Let’s not spare the Impact fans their blushes. No complaints about the real Montreal Ultras, but there’s always been a huge prawn sandwich brigade in Montreal, many of whom call themselves Ultras but only sing when the Impact are winning. On a rainy day with the Impact playing for pride against a supposedly mortal rival, Toronto chants filled Stade Saputo for ninety minutes on television. The disgraceful effort by the Montreal players and staff was met by the disgraceful effort from all but their best fans.

Nobody should blame Toronto. They didn’t pick their opponent. They had a job to do and they did it. I’m going to be behind the FC with full voice in the CONCACAF Champions League, and so should you. There are a lot of sour grapes out there right now, but we saw that last year too when the Impact won and most of us got over it. What we should really worry about is a solution, other than banning Montreal from future Voyageurs Cups (though that has a certain appeal).

The fairest and simplest way is a single-leg replay. If all three teams are tied on points go to goal differential and so on, but if two teams wind up on nine points have them play a single leg at a neutral site, winner take all. Imagine the excitement if, next week, Toronto took on Vancouver in, say, Edmonton or even Montreal for all the marbles. Imagine the buildup!

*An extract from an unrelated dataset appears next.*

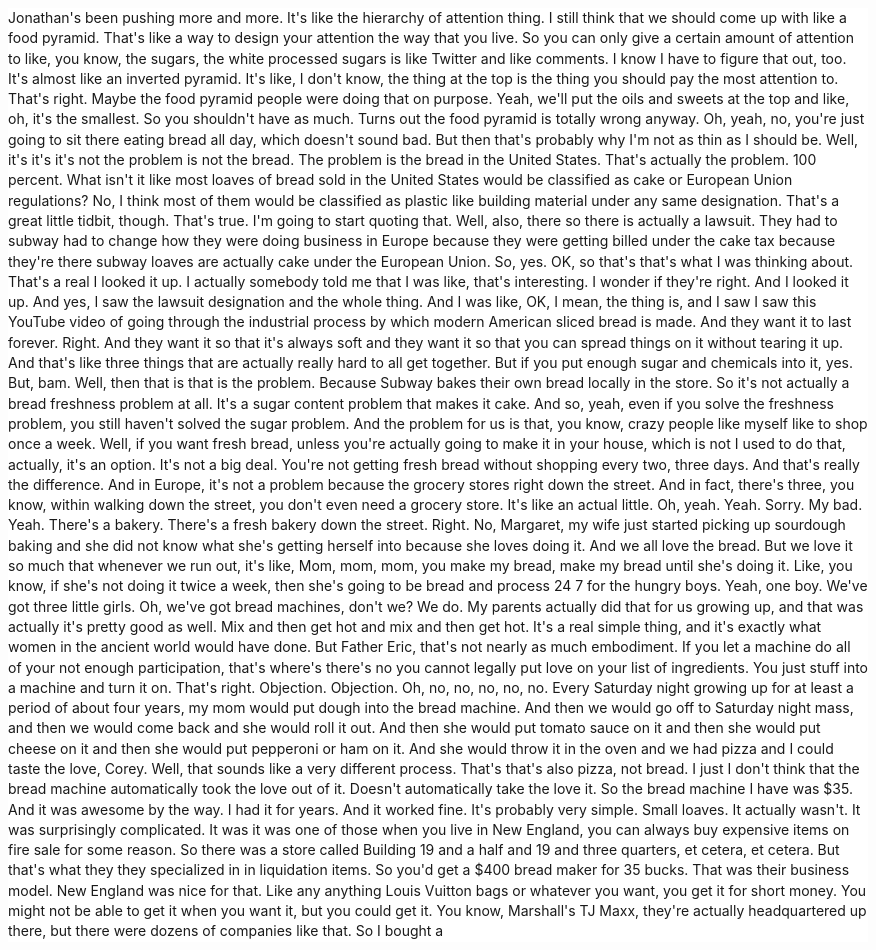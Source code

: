 Jonathan's been pushing more and more. It's like the hierarchy of attention thing. I still think that we should come up with like a food pyramid. That's like a way to design your attention the way that you live. So you can only give a certain amount of attention to like, you know, the sugars, the white processed sugars is like Twitter and like comments. I know I have to figure that out, too. It's almost like an inverted pyramid. It's like, I don't know, the thing at the top is the thing you should pay the most attention to. That's right. Maybe the food pyramid people were doing that on purpose. Yeah, we'll put the oils and sweets at the top and like, oh, it's the smallest. So you shouldn't have as much. Turns out the food pyramid is totally wrong anyway. Oh, yeah, no, you're just going to sit there eating bread all day, which doesn't sound bad. But then that's probably why I'm not as thin as I should be. Well, it's it's it's not the problem is not the bread. The problem is the bread in the United States. That's actually the problem. 100 percent. What isn't it like most loaves of bread sold in the United States would be classified as cake or European Union regulations? No, I think most of them would be classified as plastic like building material under any same designation. That's a great little tidbit, though. That's true. I'm going to start quoting that. Well, also, there so there is actually a lawsuit. They had to subway had to change how they were doing business in Europe because they were getting billed under the cake tax because they're there subway loaves are actually cake under the European Union. So, yes. OK, so that's that's what I was thinking about. That's a real I looked it up. I actually somebody told me that I was like, that's interesting. I wonder if they're right. And I looked it up. And yes, I saw the lawsuit designation and the whole thing. And I was like, OK, I mean, the thing is, and I saw I saw this YouTube video of going through the industrial process by which modern American sliced bread is made. And they want it to last forever. Right. And they want it so that it's always soft and they want it so that you can spread things on it without tearing it up. And that's like three things that are actually really hard to all get together. But if you put enough sugar and chemicals into it, yes. But, bam. Well, then that is that is the problem. Because Subway bakes their own bread locally in the store. So it's not actually a bread freshness problem at all. It's a sugar content problem that makes it cake. And so, yeah, even if you solve the freshness problem, you still haven't solved the sugar problem. And the problem for us is that, you know, crazy people like myself like to shop once a week. Well, if you want fresh bread, unless you're actually going to make it in your house, which is not I used to do that, actually, it's an option. It's not a big deal. You're not getting fresh bread without shopping every two, three days. And that's really the difference. And in Europe, it's not a problem because the grocery stores right down the street. And in fact, there's three, you know, within walking down the street, you don't even need a grocery store. It's like an actual little. Oh, yeah. Yeah. Sorry. My bad. Yeah. There's a bakery. There's a fresh bakery down the street. Right. No, Margaret, my wife just started picking up sourdough baking and she did not know what she's getting herself into because she loves doing it. And we all love the bread. But we love it so much that whenever we run out, it's like, Mom, mom, mom, you make my bread, make my bread until she's doing it. Like, you know, if she's not doing it twice a week, then she's going to be bread and process 24 7 for the hungry boys. Yeah, one boy. We've got three little girls. Oh, we've got bread machines, don't we? We do. My parents actually did that for us growing up, and that was actually it's pretty good as well. Mix and then get hot and mix and then get hot. It's a real simple thing, and it's exactly what women in the ancient world would have done. But Father Eric, that's not nearly as much embodiment. If you let a machine do all of your not enough participation, that's where's there's no you cannot legally put love on your list of ingredients. You just stuff into a machine and turn it on. That's right. Objection. Objection. Oh, no, no, no, no, no. Every Saturday night growing up for at least a period of about four years, my mom would put dough into the bread machine. And then we would go off to Saturday night mass, and then we would come back and she would roll it out. And then she would put tomato sauce on it and then she would put cheese on it and then she would put pepperoni or ham on it. And she would throw it in the oven and we had pizza and I could taste the love, Corey. Well, that sounds like a very different process. That's that's also pizza, not bread. I just I don't think that the bread machine automatically took the love out of it. Doesn't automatically take the love it. So the bread machine I have was $35. And it was awesome by the way. I had it for years. And it worked fine. It's probably very simple. Small loaves. It actually wasn't. It was surprisingly complicated. It was it was one of those when you live in New England, you can always buy expensive items on fire sale for some reason. So there was a store called Building 19 and a half and 19 and three quarters, et cetera, et cetera. But that's what they they specialized in in liquidation items. So you'd get a $400 bread maker for 35 bucks. That was their business model. New England was nice for that. Like any anything Louis Vuitton bags or whatever you want, you get it for short money. You might not be able to get it when you want it, but you could get it. You know, Marshall's TJ Maxx, they're actually headquartered up there, but there were dozens of companies like that. So I bought a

Two teams, in classic elimination fashion, with nothing to lose and everything to win, and no possibility of the Montreal Impact’s lack of integrity fouling up the goal differential.

Of course, really making the Voyageurs Cup great would require weekend dates and more pre-match buildup. It would, in short, require MLS and the USL to stop being inept jackasses, so I’m not holding my breath. It is a horrible truth that the Canadian game is enslaved to the shambolic American leagues, leagues with no conception of the game’s history, leagues that can’t even bother to recognize international dates and dilute their product by going up against the game’s biggest competitions and forcing their stars to choose between club and country. If the CONCACAF Gold Cup can’t get a couple weeks off out of those idiots, what chance does the Voyageurs Cup have?

The Montreal Impact deliberately made a mockery of our only national football competition. It will take a long time for Canadians to forgive them for that. But that mockery was only made possible by the idiocy of our footballing masters across the border, and we shouldn’t lose sight of that essential truth.

Still, only one thing really matters today. Congratulations, Toronto FC, who will be worthy representatives even if their best player has turned his back on Canada. I only hope I can catch one of your many, many CONCACAF Champions League matches in the coming season.